▸ **PROBLEM**: Lines before the one containing "她自幼接触药材医理，对人体气" are to be left out; reproduce that line and all the rest of the entries exactly.

▸ **EXERCISE MATERIALS**:
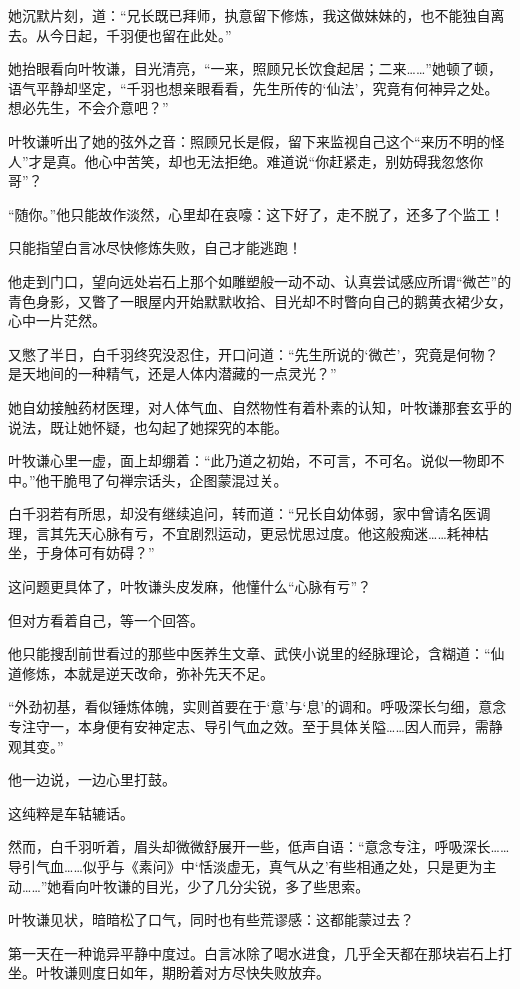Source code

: 她沉默片刻，道：“兄长既已拜师，执意留下修炼，我这做妹妹的，也不能独自离去。从今日起，千羽便也留在此处。”

她抬眼看向叶牧谦，目光清亮，“一来，照顾兄长饮食起居；二来……”她顿了顿，语气平静却坚定，“千羽也想亲眼看看，先生所传的‘仙法’，究竟有何神异之处。想必先生，不会介意吧？”

叶牧谦听出了她的弦外之音：照顾兄长是假，留下来监视自己这个“来历不明的怪人”才是真。他心中苦笑，却也无法拒绝。难道说“你赶紧走，别妨碍我忽悠你哥”？

“随你。”他只能故作淡然，心里却在哀嚎：这下好了，走不脱了，还多了个监工！

只能指望白言冰尽快修炼失败，自己才能逃跑！

他走到门口，望向远处岩石上那个如雕塑般一动不动、认真尝试感应所谓“微芒”的青色身影，又瞥了一眼屋内开始默默收拾、目光却不时瞥向自己的鹅黄衣裙少女，心中一片茫然。

又憋了半日，白千羽终究没忍住，开口问道：“先生所说的‘微芒’，究竟是何物？是天地间的一种精气，还是人体内潜藏的一点灵光？”

她自幼接触药材医理，对人体气血、自然物性有着朴素的认知，叶牧谦那套玄乎的说法，既让她怀疑，也勾起了她探究的本能。

叶牧谦心里一虚，面上却绷着：“此乃道之初始，不可言，不可名。说似一物即不中。”他干脆甩了句禅宗话头，企图蒙混过关。

白千羽若有所思，却没有继续追问，转而道：“兄长自幼体弱，家中曾请名医调理，言其先天心脉有亏，不宜剧烈运动，更忌忧思过度。他这般痴迷……耗神枯坐，于身体可有妨碍？”

这问题更具体了，叶牧谦头皮发麻，他懂什么“心脉有亏”？

但对方看着自己，等一个回答。

他只能搜刮前世看过的那些中医养生文章、武侠小说里的经脉理论，含糊道：“仙道修炼，本就是逆天改命，弥补先天不足。

“外劲初基，看似锤炼体魄，实则首要在于‘意’与‘息’的调和。呼吸深长匀细，意念专注守一，本身便有安神定志、导引气血之效。至于具体关隘……因人而异，需静观其变。”

他一边说，一边心里打鼓。

这纯粹是车轱辘话。

然而，白千羽听着，眉头却微微舒展开一些，低声自语：“意念专注，呼吸深长……导引气血……似乎与《素问》中‘恬淡虚无，真气从之’有些相通之处，只是更为主动……”她看向叶牧谦的目光，少了几分尖锐，多了些思索。

叶牧谦见状，暗暗松了口气，同时也有些荒谬感：这都能蒙过去？

第一天在一种诡异平静中度过。白言冰除了喝水进食，几乎全天都在那块岩石上打坐。叶牧谦则度日如年，期盼着对方尽快失败放弃。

▸ **TASK RESPONSE**:
她自幼接触药材医理，对人体气血、自然物性有着朴素的认知，叶牧谦那套玄乎的说法，既让她怀疑，也勾起了她探究的本能。

叶牧谦心里一虚，面上却绷着：“此乃道之初始，不可言，不可名。说似一物即不中。”他干脆甩了句禅宗话头，企图蒙混过关。

白千羽若有所思，却没有继续追问，转而道：“兄长自幼体弱，家中曾请名医调理，言其先天心脉有亏，不宜剧烈运动，更忌忧思过度。他这般痴迷……耗神枯坐，于身体可有妨碍？”

这问题更具体了，叶牧谦头皮发麻，他懂什么“心脉有亏”？

但对方看着自己，等一个回答。

他只能搜刮前世看过的那些中医养生文章、武侠小说里的经脉理论，含糊道：“仙道修炼，本就是逆天改命，弥补先天不足。

“外劲初基，看似锤炼体魄，实则首要在于‘意’与‘息’的调和。呼吸深长匀细，意念专注守一，本身便有安神定志、导引气血之效。至于具体关隘……因人而异，需静观其变。”

他一边说，一边心里打鼓。

这纯粹是车轱辘话。

然而，白千羽听着，眉头却微微舒展开一些，低声自语：“意念专注，呼吸深长……导引气血……似乎与《素问》中‘恬淡虚无，真气从之’有些相通之处，只是更为主动……”她看向叶牧谦的目光，少了几分尖锐，多了些思索。

叶牧谦见状，暗暗松了口气，同时也有些荒谬感：这都能蒙过去？

第一天在一种诡异平静中度过。白言冰除了喝水进食，几乎全天都在那块岩石上打坐。叶牧谦则度日如年，期盼着对方尽快失败放弃。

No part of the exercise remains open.